Atau, lanjutnya, pemerintah bisa meniru Singapura yang tidak memberi persyaratan kepemilikan kenderaan bermotor. Akan tetapi harus dapat membayar mobil dengan lunas juga membayar Certificate of Entitlemet yang berkisar Rp 600 juta per mobil dan sekitar Rp 60 juta untuk sepeda motor. Atau negara lain di antara Jepang yang juga memberlakukan peraturan tersendiri.
“Kemudahan mempunyai kendaraan pribadi itu menjadi satu penghalang bagi pengelola transportasi publik untuk mendapatkan penumpang bahkan walaupun pelayanan transportasi publik sudah cukup baik dan murah,” ujarnya.
Jika tidak ada pembatasan dan pertumbuhan kendaraan pribadi tetap pesat, tidak menutup kemungkinan transportasi publik di Kota Semarang seperti Trans Semarang tutup. Ia mencontohkan kasus yang terjadi pada Trans Sabargita di Bali yang telah ditutup karena warga lebih memilih menggunakan kendaraan pribadi.
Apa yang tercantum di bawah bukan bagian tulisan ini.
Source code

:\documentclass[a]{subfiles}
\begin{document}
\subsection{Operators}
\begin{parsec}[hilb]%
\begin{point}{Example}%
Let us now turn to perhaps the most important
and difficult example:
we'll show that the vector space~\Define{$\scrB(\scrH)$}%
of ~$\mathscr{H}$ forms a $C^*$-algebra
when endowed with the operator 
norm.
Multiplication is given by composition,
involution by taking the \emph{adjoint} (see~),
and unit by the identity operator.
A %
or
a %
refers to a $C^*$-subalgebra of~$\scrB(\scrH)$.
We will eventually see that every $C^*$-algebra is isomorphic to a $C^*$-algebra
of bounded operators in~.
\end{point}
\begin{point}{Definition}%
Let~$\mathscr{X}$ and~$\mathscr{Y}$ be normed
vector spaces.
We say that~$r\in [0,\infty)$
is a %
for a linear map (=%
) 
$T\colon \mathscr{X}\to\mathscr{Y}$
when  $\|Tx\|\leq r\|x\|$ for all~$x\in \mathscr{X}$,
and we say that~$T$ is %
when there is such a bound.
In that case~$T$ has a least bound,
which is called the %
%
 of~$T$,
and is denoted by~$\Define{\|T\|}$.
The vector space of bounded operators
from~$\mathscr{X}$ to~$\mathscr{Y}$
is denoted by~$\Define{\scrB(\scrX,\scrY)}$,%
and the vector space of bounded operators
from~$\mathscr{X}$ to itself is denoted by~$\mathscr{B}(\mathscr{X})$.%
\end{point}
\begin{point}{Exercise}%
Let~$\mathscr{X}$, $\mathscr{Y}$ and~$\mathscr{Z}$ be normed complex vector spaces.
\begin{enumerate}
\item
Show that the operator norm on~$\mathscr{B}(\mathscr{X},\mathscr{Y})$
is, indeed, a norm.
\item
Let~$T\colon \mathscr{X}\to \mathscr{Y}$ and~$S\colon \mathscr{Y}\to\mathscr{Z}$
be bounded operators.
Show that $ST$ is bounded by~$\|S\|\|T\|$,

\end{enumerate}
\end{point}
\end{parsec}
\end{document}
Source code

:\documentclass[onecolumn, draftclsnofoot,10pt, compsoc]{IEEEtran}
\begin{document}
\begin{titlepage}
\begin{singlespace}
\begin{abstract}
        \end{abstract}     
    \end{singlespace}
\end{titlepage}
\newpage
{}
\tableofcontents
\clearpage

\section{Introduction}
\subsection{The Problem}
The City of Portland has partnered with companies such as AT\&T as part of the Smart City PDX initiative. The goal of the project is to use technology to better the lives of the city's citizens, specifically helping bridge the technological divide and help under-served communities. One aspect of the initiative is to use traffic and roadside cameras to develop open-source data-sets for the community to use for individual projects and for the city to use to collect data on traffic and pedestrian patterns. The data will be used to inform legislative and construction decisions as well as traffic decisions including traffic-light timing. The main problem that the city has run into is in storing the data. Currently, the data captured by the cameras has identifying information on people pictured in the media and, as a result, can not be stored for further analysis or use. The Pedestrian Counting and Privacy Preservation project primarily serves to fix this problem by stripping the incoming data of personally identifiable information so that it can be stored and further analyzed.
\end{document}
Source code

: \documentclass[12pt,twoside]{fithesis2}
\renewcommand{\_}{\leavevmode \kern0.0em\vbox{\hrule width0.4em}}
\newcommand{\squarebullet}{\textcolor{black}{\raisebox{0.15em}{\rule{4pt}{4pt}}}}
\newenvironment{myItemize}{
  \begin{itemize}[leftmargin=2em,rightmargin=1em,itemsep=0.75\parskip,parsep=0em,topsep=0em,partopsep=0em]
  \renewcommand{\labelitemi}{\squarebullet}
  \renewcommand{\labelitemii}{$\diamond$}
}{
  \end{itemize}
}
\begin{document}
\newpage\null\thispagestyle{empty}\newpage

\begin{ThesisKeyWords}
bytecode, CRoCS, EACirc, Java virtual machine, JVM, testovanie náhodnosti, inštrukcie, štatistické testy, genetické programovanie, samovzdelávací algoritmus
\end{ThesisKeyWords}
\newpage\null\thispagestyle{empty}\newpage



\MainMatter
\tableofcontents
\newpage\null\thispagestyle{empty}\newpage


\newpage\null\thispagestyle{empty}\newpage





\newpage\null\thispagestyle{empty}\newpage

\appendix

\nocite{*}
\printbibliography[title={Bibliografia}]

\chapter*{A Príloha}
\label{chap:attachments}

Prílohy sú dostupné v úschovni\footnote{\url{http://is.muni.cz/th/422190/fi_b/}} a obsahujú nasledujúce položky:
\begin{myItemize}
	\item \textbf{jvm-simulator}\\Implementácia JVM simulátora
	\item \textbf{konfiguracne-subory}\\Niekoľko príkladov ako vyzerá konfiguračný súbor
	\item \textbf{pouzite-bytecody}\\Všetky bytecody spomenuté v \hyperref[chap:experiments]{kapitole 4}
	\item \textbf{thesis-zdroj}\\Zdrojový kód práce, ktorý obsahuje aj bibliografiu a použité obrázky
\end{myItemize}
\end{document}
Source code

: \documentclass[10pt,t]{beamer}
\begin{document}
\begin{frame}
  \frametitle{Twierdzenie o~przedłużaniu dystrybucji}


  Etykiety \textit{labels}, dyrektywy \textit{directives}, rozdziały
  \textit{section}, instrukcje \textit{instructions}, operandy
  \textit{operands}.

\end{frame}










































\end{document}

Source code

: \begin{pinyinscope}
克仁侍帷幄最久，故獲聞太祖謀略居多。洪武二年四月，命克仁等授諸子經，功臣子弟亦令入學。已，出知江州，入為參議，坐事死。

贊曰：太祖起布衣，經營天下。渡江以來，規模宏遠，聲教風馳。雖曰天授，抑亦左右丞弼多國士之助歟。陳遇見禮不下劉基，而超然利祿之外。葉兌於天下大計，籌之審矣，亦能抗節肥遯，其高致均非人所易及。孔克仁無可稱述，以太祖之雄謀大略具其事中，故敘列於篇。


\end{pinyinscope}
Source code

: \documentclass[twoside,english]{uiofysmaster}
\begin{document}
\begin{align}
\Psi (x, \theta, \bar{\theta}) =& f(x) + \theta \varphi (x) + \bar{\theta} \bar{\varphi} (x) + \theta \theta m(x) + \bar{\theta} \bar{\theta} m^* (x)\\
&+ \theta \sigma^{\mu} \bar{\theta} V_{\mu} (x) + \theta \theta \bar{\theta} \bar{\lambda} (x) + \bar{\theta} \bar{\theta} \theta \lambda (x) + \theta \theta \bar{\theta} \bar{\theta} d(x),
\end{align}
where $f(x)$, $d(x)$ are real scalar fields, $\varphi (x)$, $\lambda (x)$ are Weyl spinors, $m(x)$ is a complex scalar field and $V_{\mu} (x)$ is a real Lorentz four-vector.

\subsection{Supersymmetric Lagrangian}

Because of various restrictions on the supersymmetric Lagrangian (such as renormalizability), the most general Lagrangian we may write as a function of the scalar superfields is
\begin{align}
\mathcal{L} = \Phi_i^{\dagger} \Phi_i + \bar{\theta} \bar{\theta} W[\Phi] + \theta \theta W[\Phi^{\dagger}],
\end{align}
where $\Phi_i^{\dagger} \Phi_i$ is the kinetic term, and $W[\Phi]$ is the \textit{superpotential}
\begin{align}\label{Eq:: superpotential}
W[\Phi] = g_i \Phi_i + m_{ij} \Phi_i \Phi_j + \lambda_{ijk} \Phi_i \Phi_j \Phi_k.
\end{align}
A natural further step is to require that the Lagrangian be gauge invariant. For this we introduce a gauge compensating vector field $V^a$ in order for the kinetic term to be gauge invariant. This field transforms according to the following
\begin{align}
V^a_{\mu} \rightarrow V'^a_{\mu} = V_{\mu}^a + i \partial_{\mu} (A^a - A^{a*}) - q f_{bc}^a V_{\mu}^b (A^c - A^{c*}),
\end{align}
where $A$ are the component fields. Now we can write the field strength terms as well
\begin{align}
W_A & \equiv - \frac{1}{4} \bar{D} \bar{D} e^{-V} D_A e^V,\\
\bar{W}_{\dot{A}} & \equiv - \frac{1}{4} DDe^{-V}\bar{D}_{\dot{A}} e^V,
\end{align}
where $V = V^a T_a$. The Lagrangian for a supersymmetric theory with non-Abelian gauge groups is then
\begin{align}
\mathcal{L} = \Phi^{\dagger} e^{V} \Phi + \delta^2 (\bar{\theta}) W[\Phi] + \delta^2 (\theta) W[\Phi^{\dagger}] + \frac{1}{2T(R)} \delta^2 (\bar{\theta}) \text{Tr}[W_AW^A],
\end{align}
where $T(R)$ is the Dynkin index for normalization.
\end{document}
Untuk itu, ia meminta kepada pengelola BRT Trans Semarang untuk berbenar dan terus meningkatkan sarana dan prasarana maupun kualitas layanan kepada penumpang. Pasalnya, meski ada peningkatan jumlah penumpang tiap tahunnya, namun Trans Semarang yang sudah beroperasi 9 tahun dinilai masih belum bisa menarik penumpang yang notabene mempunyai pilihan kenderaan pribadi.
Ia beralasan, Trans Semarang masih perlu perbaikan dalam beberapa aspek utama. Yaitu faktor akses yang dinilai masib jauh dari lokasi rumah maupun tujuan penumpang. Kemudian, faktor konektivitas rute Trans Semarang yang masih perlu dikaji sehingga menghubungkan pemukiman ke seluruh pusat kota dan pusat kegiatan lainnya.
“Sejak awal adanya Trans Semarang tidak pernah dilakukan evaluasi rute angkot dan Trans Semarang hingga saat ini. Dengan perbaikan rute maka waktu tempuh penumpang akan lebih cepat. Waktu tunggu kedatangan bus Trans Semarang belum mampu memenuhi SPM Kemenhub yaitu 12 menit,” paparnya.
Selain itu, faktor cakupan pelayanan georafis dan waktu layanan. Theresia mengatakan, Trans Semarang masih jauh dari stander ideal 90 persen warga akses terhadap angkutan umum. Menurutnya perlu identifikasi asal perjalanan terutama asal perjalanan permukiman.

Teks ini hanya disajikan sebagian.